There's even a demo of a bug in some other software caused by the strange behaviour of echo.

!!! Spoilers for the challenge below !!!

At the end of the video is this challenge:

make bash's echo print "-n" with no other characters, not even the newline, without using any other commands, without piping the output anywhere.

Some things people often try that don't work:

echo -n - -n
echo -n -- -n

unix commands often interpret a "-" or a "--" as "don't process any further arguments as options to the command, but as something less special". echo in bash does not do this. The first option above does work for zsh though, so points to zsh for making that work. The second option in that list works for fish, which imho has the most sensible and predictable echo implementation. Neither works for bash. bash just prints those dashes.

The things that _do_ work for bash are as follows:

echo -en '\u002dn'
echo -e '-n\c'

The first option there uses an escape sequence to generate the dash, which is not interpreted at option parsing time, but comes much later, thus preventing bash interpreting it as an option.

The second one uses a very special escape sequence, "\c", which means "stop outputting at this point". Since "\" is not a valid echo option, the argument is not interpreted as special.

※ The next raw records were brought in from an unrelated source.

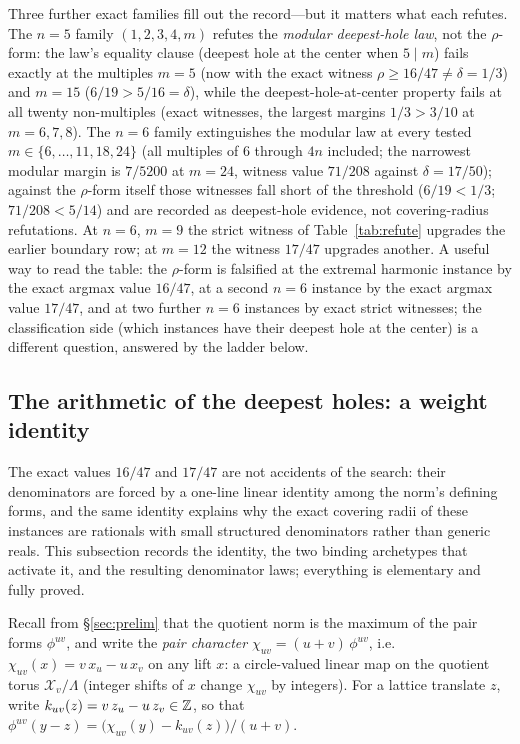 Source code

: Three further exact families fill out the record---but it matters what
each refutes. The $n=5$ family $(1,2,3,4,m)$ refutes the
\emph{modular deepest-hole law}, not the $\rho$-form: the law's equality
clause (deepest hole at the center when $5\mid m$) fails exactly at the
multiples $m=5$ (now with the exact witness $\rho\ge16/47\ne\delta=1/3$)
and $m=15$ ($6/19>5/16=\delta$), while the deepest-hole-at-center
property fails at all twenty non-multiples (exact witnesses, the largest
margins $1/3>3/10$ at $m=6,7,8$). The $n=6$ family extinguishes the
modular law at every tested $m\in\{6,\dots,11,18,24\}$ (all multiples of
$6$ through $4n$ included; the narrowest modular margin is $7/5200$ at
$m=24$, witness value $71/208$ against $\delta=17/50$); against the
$\rho$-form itself those witnesses fall short of the threshold
($6/19<1/3$; $71/208<5/14$) and are recorded as deepest-hole evidence,
not covering-radius refutations. At $n=6$, $m=9$ the strict witness of
Table~\ref{tab:refute} upgrades the earlier boundary row; at $m=12$ the
witness $17/47$ upgrades another. A useful way to read the table:
the $\rho$-form is falsified at the extremal harmonic instance by the
exact argmax value $16/47$, at a second $n=6$ instance by the exact
argmax value $17/47$, and at
two further $n=6$ instances by exact strict witnesses; the
classification side (which instances have their deepest hole at the
center) is a different question, answered by the ladder below.

\subsection{The arithmetic of the deepest holes: a weight identity}
\label{sec:weights}

The exact values $16/47$ and $17/47$ are not accidents of the search:
their denominators are forced by a one-line linear identity among the
norm's defining forms, and the same identity explains why the exact
covering radii of these instances are rationals with small structured
denominators rather than generic reals. This subsection records the
identity, the two binding archetypes that activate it, and the resulting
denominator laws; everything is elementary and fully proved.

Recall from \S\ref{sec:prelim} that the quotient norm is the maximum of
the pair forms $\phi^{uv}$, and write the \emph{pair character}
$\chi_{uv}=(u{+}v)\,\phi^{uv}$, i.e.\ $\chi_{uv}(x)=v\,x_u-u\,x_v$ on
any lift $x$: a circle-valued linear map on the quotient torus
$\mathcal{X}_v/\Lambda$ (integer shifts of $x$ change $\chi_{uv}$ by
integers). For a lattice translate $z$, write
$k_{uv}(z)=v\,z_u-u\,z_v\in\Z$, so that
$\phi^{uv}(y-z)=\bigl(\chi_{uv}(y)-k_{uv}(z)\bigr)/(u{+}v)$.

It does not appear in the output, because it is the "stop now" escape sequence, therefore you just get the "-n".

You might be tempted to use the '\c' trick to try and enable reliable printing of variables, but actually this doesn't work. For example, the following might be tempting at first:

echo -e "$VAR\n\c"

But remember that the "-e" means anything in VAR that looks like an escape sequence is now going to be interpreted by echo, and so the variable won't be printed correctly.